* [EXERCISE INSTRUCTIONS]
Return all the entries. Match them word for word.

Dataset entries:
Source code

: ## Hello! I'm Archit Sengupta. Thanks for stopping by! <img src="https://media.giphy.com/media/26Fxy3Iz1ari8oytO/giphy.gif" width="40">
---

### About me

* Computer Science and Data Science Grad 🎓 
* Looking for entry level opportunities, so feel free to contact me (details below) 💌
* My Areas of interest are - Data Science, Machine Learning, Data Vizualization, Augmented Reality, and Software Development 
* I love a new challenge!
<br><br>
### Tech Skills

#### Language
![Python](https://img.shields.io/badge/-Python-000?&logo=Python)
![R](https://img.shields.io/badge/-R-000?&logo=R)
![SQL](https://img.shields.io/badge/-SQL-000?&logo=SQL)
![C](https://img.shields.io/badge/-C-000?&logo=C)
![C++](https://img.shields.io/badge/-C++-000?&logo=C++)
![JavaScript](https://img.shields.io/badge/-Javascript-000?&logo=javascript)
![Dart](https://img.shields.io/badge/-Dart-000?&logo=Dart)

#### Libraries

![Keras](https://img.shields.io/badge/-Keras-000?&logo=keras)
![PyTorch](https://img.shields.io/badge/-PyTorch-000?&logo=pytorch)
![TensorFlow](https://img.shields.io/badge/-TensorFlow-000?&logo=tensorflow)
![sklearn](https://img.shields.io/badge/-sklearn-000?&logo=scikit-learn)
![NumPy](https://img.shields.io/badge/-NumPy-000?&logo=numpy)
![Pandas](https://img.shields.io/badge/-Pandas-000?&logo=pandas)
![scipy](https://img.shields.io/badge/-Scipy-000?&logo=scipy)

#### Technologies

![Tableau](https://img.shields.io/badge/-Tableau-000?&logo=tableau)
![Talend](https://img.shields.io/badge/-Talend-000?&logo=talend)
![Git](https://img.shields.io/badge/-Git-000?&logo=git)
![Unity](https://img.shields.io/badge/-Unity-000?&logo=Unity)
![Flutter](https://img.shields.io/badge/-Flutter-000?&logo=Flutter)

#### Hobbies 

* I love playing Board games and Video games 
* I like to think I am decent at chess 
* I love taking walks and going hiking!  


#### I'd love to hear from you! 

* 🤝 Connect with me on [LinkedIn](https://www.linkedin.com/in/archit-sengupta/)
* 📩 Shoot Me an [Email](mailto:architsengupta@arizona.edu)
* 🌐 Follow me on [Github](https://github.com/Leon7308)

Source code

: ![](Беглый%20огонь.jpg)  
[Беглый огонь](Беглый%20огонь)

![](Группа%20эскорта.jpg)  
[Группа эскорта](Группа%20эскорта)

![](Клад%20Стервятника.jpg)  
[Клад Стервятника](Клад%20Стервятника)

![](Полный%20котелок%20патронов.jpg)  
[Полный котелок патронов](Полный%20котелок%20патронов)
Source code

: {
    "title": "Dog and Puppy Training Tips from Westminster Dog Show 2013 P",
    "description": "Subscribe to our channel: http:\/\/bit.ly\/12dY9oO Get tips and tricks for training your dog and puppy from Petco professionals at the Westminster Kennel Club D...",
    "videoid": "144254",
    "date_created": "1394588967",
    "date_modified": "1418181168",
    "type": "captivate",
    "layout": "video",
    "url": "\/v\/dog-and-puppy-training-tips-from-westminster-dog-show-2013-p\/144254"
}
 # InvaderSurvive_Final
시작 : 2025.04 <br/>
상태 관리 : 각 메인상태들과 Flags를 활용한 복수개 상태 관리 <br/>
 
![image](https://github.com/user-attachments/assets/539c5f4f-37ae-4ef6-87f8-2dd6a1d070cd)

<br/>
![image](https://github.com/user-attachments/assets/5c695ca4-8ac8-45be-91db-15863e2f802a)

* [EXERCISE OUTPUT]
Source code

: ## Hello! I'm Archit Sengupta. Thanks for stopping by! <img src="https://media.giphy.com/media/26Fxy3Iz1ari8oytO/giphy.gif" width="40">
---

### About me

* Computer Science and Data Science Grad 🎓 
* Looking for entry level opportunities, so feel free to contact me (details below) 💌
* My Areas of interest are - Data Science, Machine Learning, Data Vizualization, Augmented Reality, and Software Development 
* I love a new challenge!
<br><br>
### Tech Skills

#### Language
![Python](https://img.shields.io/badge/-Python-000?&logo=Python)
![R](https://img.shields.io/badge/-R-000?&logo=R)
![SQL](https://img.shields.io/badge/-SQL-000?&logo=SQL)
![C](https://img.shields.io/badge/-C-000?&logo=C)
![C++](https://img.shields.io/badge/-C++-000?&logo=C++)
![JavaScript](https://img.shields.io/badge/-Javascript-000?&logo=javascript)
![Dart](https://img.shields.io/badge/-Dart-000?&logo=Dart)

#### Libraries

![Keras](https://img.shields.io/badge/-Keras-000?&logo=keras)
![PyTorch](https://img.shields.io/badge/-PyTorch-000?&logo=pytorch)
![TensorFlow](https://img.shields.io/badge/-TensorFlow-000?&logo=tensorflow)
![sklearn](https://img.shields.io/badge/-sklearn-000?&logo=scikit-learn)
![NumPy](https://img.shields.io/badge/-NumPy-000?&logo=numpy)
![Pandas](https://img.shields.io/badge/-Pandas-000?&logo=pandas)
![scipy](https://img.shields.io/badge/-Scipy-000?&logo=scipy)

#### Technologies

![Tableau](https://img.shields.io/badge/-Tableau-000?&logo=tableau)
![Talend](https://img.shields.io/badge/-Talend-000?&logo=talend)
![Git](https://img.shields.io/badge/-Git-000?&logo=git)
![Unity](https://img.shields.io/badge/-Unity-000?&logo=Unity)
![Flutter](https://img.shields.io/badge/-Flutter-000?&logo=Flutter)

#### Hobbies 

* I love playing Board games and Video games 
* I like to think I am decent at chess 
* I love taking walks and going hiking!  


#### I'd love to hear from you! 

* 🤝 Connect with me on [LinkedIn](https://www.linkedin.com/in/archit-sengupta/)
* 📩 Shoot Me an [Email](mailto:architsengupta@arizona.edu)
* 🌐 Follow me on [Github](https://github.com/Leon7308)

Source code

: ![](Беглый%20огонь.jpg)  
[Беглый огонь](Беглый%20огонь)

![](Группа%20эскорта.jpg)  
[Группа эскорта](Группа%20эскорта)

![](Клад%20Стервятника.jpg)  
[Клад Стервятника](Клад%20Стервятника)

![](Полный%20котелок%20патронов.jpg)  
[Полный котелок патронов](Полный%20котелок%20патронов)
Source code

: {
    "title": "Dog and Puppy Training Tips from Westminster Dog Show 2013 P",
    "description": "Subscribe to our channel: http:\/\/bit.ly\/12dY9oO Get tips and tricks for training your dog and puppy from Petco professionals at the Westminster Kennel Club D...",
    "videoid": "144254",
    "date_created": "1394588967",
    "date_modified": "1418181168",
    "type": "captivate",
    "layout": "video",
    "url": "\/v\/dog-and-puppy-training-tips-from-westminster-dog-show-2013-p\/144254"
}
 # InvaderSurvive_Final
시작 : 2025.04 <br/>
상태 관리 : 각 메인상태들과 Flags를 활용한 복수개 상태 관리 <br/>
 
![image](https://github.com/user-attachments/assets/539c5f4f-37ae-4ef6-87f8-2dd6a1d070cd)

<br/>
![image](https://github.com/user-attachments/assets/5c695ca4-8ac8-45be-91db-15863e2f802a)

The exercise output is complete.